The same stark and extreme set of choices can be seen informing virtually all debate about the way society should treat children. Should troubled kids be given loving remedial attention, or should they be sent to boot camps? Should fussy eaters be given whatever they'll eat that's good for them, or should they be told to take what's put in front of them or starve?

There are even echoes of these strongly held and contradictory attitudes in the current debate about top-up loans for higher education. For amid all the politics, and all the head-scratching over ways of funding public services without raising taxes, there are glimmers of the workings of a more basic attitude about financially and generally therefore educationally privileged children, what they need or deserve, and what they owe.

Just as people seem to find a grim, I-told-you-so satisfaction in the fall from grace of Ms Church, so this mentality suggests that there should be payback time for children of talent and good fortune less outstanding than hers. These lucky students must pay for their success – even theoretical success in the future. Part of that payment will be in forced dependence on parental goodwill.

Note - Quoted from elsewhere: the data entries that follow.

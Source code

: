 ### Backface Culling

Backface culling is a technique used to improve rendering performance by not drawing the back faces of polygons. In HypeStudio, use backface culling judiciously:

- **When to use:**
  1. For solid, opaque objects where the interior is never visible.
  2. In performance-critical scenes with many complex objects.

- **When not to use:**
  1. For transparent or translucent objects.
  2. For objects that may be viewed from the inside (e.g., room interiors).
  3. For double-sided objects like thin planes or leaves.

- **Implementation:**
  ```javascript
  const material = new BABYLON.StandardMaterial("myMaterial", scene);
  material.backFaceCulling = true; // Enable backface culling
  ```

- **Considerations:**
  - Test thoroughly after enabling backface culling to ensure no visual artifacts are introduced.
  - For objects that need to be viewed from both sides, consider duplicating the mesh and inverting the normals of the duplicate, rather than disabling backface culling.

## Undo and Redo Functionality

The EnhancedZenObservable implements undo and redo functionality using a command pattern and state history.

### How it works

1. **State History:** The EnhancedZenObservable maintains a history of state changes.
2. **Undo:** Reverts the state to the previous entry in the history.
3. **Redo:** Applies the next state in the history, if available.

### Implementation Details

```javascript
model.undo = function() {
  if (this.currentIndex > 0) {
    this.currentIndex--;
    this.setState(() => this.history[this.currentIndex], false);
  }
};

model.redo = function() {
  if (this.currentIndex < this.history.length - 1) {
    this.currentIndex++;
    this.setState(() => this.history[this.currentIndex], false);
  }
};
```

Anyway, best to forget about the parents, and concentrate on the children. What right-thinking 18-year-old relishes the prospect of continuing dependence on their parents? The fact is that such pressures will most certainly sway many independently-minded young adults to reject rather than embrace continuing education, especially those aware that top-up fees would burden their parents. So the free-thinking types most likely to use their higher education creatively and usefully would be less, rather than more, likely to find such an option attractive.

The argument that those without a university education have a right to resent their taxes being spent on funding the education of children who'll go on to earn more than they will seems both anti-society and anti-children. Whether one has children or not, the benefits for society of investing in their future knowledge and skill are incalculable.

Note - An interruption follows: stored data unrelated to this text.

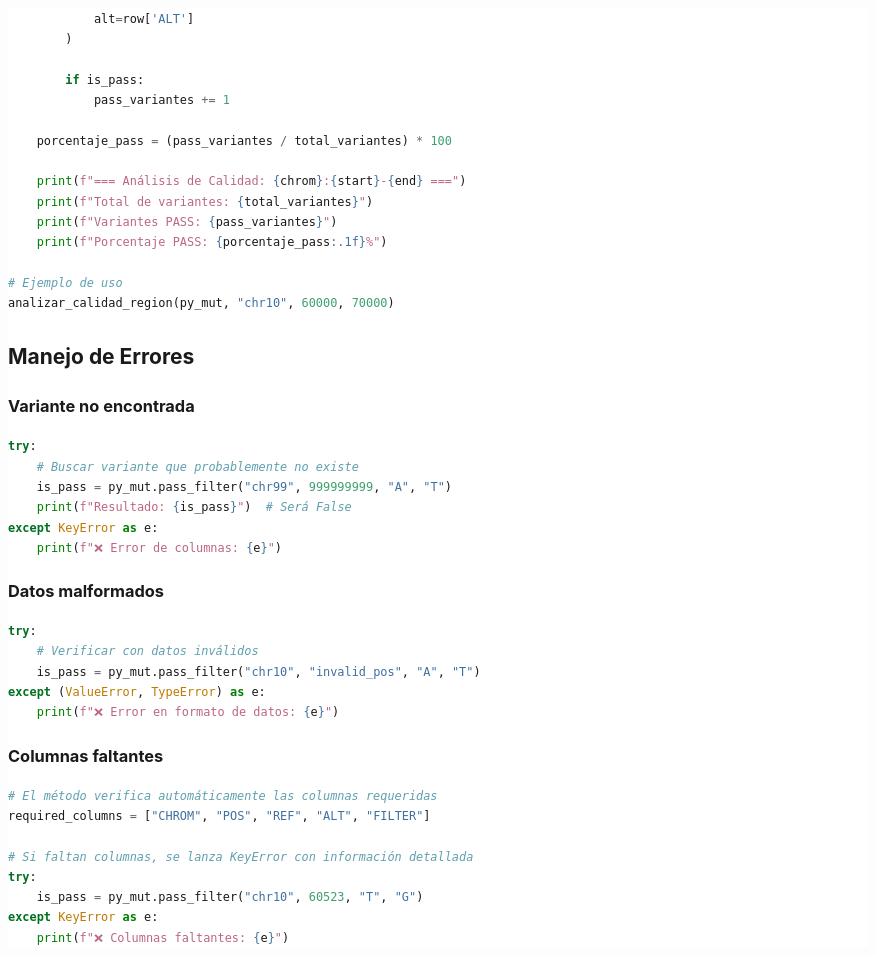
 ```python
            alt=row['ALT']
        )
        
        if is_pass:
            pass_variantes += 1
    
    porcentaje_pass = (pass_variantes / total_variantes) * 100
    
    print(f"=== Análisis de Calidad: {chrom}:{start}-{end} ===")
    print(f"Total de variantes: {total_variantes}")
    print(f"Variantes PASS: {pass_variantes}")
    print(f"Porcentaje PASS: {porcentaje_pass:.1f}%")

# Ejemplo de uso
analizar_calidad_region(py_mut, "chr10", 60000, 70000)
```

## Manejo de Errores

### Variante no encontrada

```python
try:
    # Buscar variante que probablemente no existe
    is_pass = py_mut.pass_filter("chr99", 999999999, "A", "T")
    print(f"Resultado: {is_pass}")  # Será False
except KeyError as e:
    print(f"❌ Error de columnas: {e}")
```

### Datos malformados

```python
try:
    # Verificar con datos inválidos
    is_pass = py_mut.pass_filter("chr10", "invalid_pos", "A", "T")
except (ValueError, TypeError) as e:
    print(f"❌ Error en formato de datos: {e}")
```

### Columnas faltantes

```python
# El método verifica automáticamente las columnas requeridas
required_columns = ["CHROM", "POS", "REF", "ALT", "FILTER"]

# Si faltan columnas, se lanza KeyError con información detallada
try:
    is_pass = py_mut.pass_filter("chr10", 60523, "T", "G")
except KeyError as e:
    print(f"❌ Columnas faltantes: {e}")
```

In fact, this mindset panders to the ideas that got us into this mess in the first place, and has brought us to the parlous state now where the crisis in higher education is horrendous. Higher education is already seen as something that does not merit public money (while at the same time more and more stress is placed on how important it is to have it). The salaries of lecturers, researches, and academics are generally appalling. Tell these dedicated graduates that they got where they are today by exploiting the taxed income of the noble poor, and they'll drown in the bitter paradox of it all.

The factor that the struggles of Charlotte Church, the argument for top-up loans and the search for a simple one-size-fits-all child-rearing blueprint have in common is a running theme of fear of the kind of adults children might become. And making such a fuss about the financial potential of a good education simply adds to the barren idea running right through the education system that it's all about money and salaries, and the sort of lifestyle one might attain in the future.

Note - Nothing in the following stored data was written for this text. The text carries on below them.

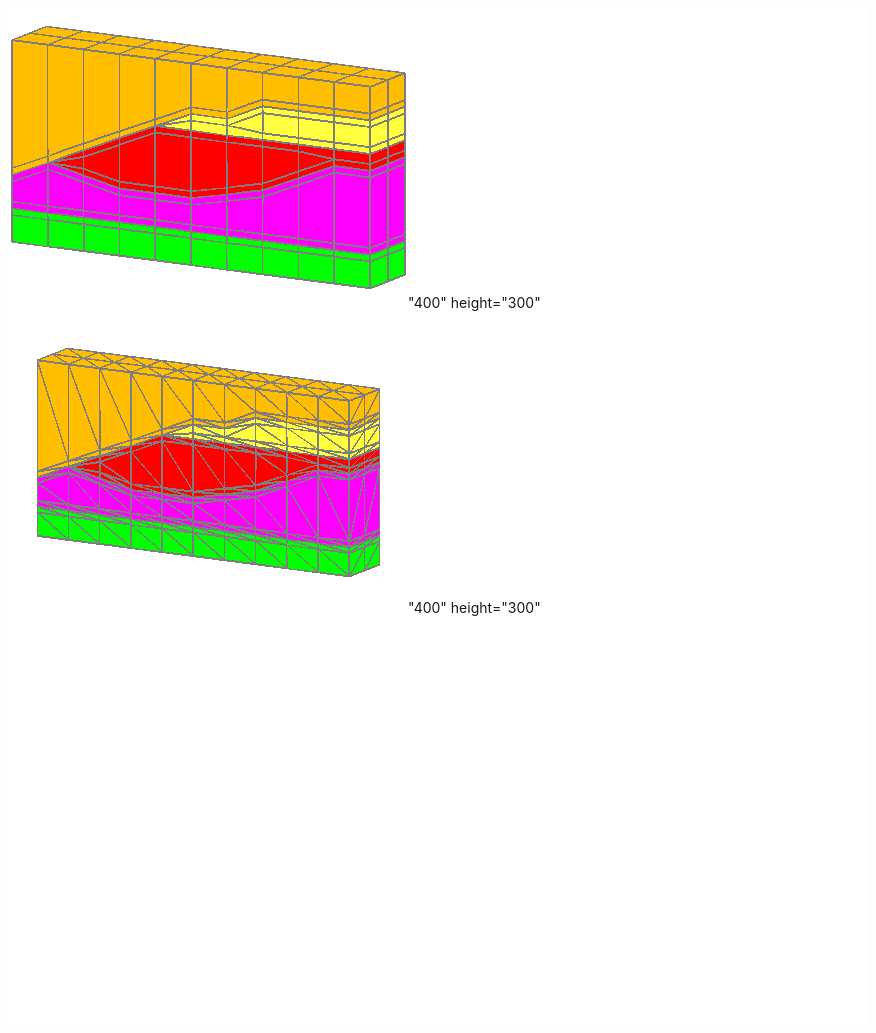 ![](hex_buffers.gif)"400" height="300"\
![](hex_tet_buffers.gif)"400" height="300"\
 \
 \
 \
 \
 \
 \
 \
 \
 \
 \
 \
 \
 \
 \
 \
 \
 \
 \
 \
 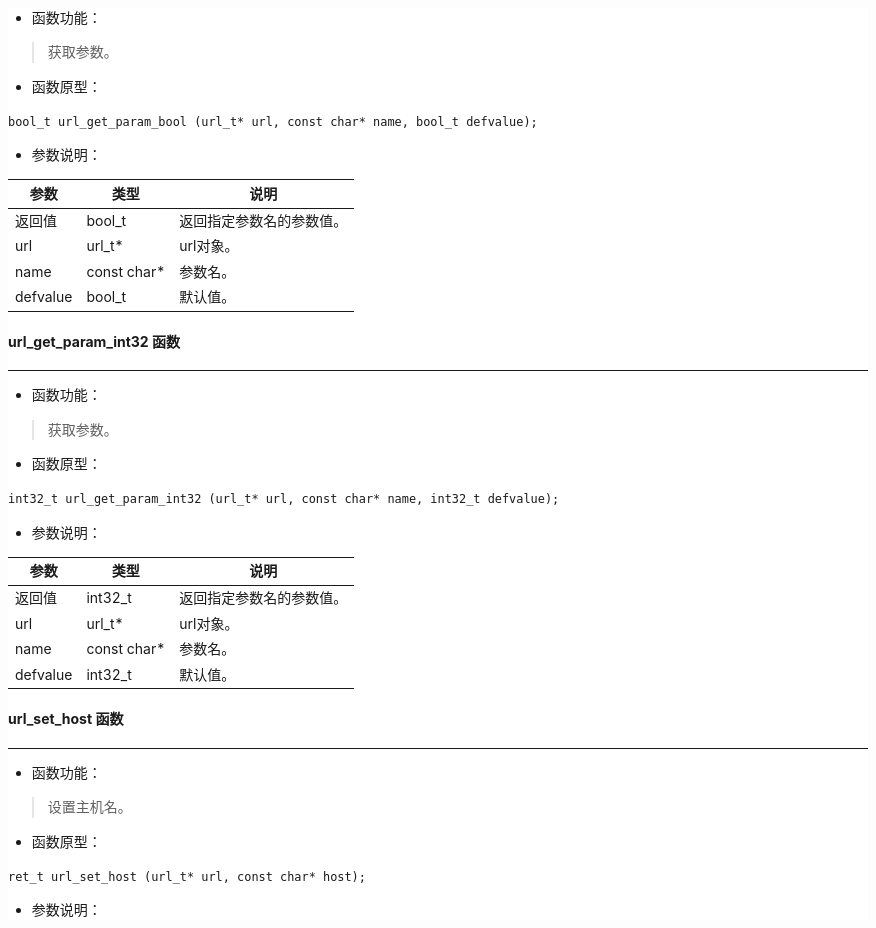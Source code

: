 * 函数功能：

> <p id="url_t_url_get_param_bool">获取参数。

* 函数原型：

```
bool_t url_get_param_bool (url_t* url, const char* name, bool_t defvalue);
```

* 参数说明：

| 参数 | 类型 | 说明 |
| -------- | ----- | --------- |
| 返回值 | bool\_t | 返回指定参数名的参数值。 |
| url | url\_t* | url对象。 |
| name | const char* | 参数名。 |
| defvalue | bool\_t | 默认值。 |
#### url\_get\_param\_int32 函数
-----------------------

* 函数功能：

> <p id="url_t_url_get_param_int32">获取参数。

* 函数原型：

```
int32_t url_get_param_int32 (url_t* url, const char* name, int32_t defvalue);
```

* 参数说明：

| 参数 | 类型 | 说明 |
| -------- | ----- | --------- |
| 返回值 | int32\_t | 返回指定参数名的参数值。 |
| url | url\_t* | url对象。 |
| name | const char* | 参数名。 |
| defvalue | int32\_t | 默认值。 |
#### url\_set\_host 函数
-----------------------

* 函数功能：

> <p id="url_t_url_set_host">设置主机名。

* 函数原型：

```
ret_t url_set_host (url_t* url, const char* host);
```

* 参数说明：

On the contrary, children, even the children of the wealthy, should be encouraged to discover the truth, which is that education and learning is a joy and a pleasure in itself, rather than a mechanism whereby you join the workforce at a more exalted, and more highly remunerated, level.

It's a sorry society that believes that children should be made to pay for their gifts, talents and privileges, just as it's a sorry lot who take such vicarious pleasure in Ms Church's current difficulties. It's a sorry society, too, that resents the fairly modest tax burden it bears for what is clearly a complex and necessary infrastructure all around us, and cannot bear the thought of an increase. Maybe these two things are connected.